> LISTED ENTRIES

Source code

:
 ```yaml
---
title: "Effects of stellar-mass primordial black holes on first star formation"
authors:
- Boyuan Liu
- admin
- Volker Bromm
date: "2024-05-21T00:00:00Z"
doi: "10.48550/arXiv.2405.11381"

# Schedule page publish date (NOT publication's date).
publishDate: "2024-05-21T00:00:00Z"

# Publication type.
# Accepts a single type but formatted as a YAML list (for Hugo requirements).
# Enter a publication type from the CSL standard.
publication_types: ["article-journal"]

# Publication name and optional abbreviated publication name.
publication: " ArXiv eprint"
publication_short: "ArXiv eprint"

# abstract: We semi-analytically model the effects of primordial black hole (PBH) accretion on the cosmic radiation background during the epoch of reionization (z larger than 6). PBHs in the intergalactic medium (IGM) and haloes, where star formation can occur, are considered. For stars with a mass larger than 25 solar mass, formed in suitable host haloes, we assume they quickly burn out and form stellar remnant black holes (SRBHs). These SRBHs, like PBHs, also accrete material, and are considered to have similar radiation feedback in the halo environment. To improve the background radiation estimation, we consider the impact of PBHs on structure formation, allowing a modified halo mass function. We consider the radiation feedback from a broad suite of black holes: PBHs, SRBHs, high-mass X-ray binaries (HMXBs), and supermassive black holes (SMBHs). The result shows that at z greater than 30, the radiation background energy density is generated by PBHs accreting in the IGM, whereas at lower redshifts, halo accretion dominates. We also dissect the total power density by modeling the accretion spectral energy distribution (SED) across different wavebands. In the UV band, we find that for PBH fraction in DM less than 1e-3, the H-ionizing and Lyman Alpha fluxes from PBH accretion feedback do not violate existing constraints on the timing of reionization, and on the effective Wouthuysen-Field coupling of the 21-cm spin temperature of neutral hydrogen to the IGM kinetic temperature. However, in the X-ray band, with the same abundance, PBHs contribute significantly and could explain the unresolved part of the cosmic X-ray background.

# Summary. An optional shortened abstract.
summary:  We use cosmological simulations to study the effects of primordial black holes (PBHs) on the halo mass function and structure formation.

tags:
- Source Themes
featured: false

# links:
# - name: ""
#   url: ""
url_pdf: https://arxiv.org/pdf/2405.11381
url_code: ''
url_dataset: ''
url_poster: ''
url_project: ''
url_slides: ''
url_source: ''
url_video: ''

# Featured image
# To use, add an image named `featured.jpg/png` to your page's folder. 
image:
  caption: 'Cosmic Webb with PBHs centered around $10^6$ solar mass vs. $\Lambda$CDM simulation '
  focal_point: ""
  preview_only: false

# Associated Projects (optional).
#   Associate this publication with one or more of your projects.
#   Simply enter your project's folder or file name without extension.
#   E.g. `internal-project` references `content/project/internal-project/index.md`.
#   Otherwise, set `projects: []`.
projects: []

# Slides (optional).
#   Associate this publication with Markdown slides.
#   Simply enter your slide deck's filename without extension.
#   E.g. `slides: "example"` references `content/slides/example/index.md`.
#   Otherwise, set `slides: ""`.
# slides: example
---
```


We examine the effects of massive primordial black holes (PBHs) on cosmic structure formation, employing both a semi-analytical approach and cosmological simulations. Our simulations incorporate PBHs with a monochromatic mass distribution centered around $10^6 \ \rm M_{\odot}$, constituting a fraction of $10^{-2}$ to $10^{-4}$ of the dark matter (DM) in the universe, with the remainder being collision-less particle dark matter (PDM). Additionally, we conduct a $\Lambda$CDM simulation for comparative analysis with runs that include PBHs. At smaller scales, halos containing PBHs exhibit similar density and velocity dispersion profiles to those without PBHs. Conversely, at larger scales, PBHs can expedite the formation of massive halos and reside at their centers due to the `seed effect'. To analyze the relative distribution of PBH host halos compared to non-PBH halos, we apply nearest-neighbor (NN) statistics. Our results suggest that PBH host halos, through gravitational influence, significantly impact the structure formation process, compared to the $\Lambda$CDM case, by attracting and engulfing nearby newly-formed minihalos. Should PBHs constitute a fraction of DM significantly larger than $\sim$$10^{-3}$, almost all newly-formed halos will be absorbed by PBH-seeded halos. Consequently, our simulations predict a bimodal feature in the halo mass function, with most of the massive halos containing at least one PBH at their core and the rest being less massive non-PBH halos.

> WHAT IS REQUIRED
Where does the word "extension" appear in the listing? List each line that holds it.

> EXERCISE RESPONSE
#   Simply enter your project's folder or file name without extension.
#   Simply enter your slide deck's filename without extension.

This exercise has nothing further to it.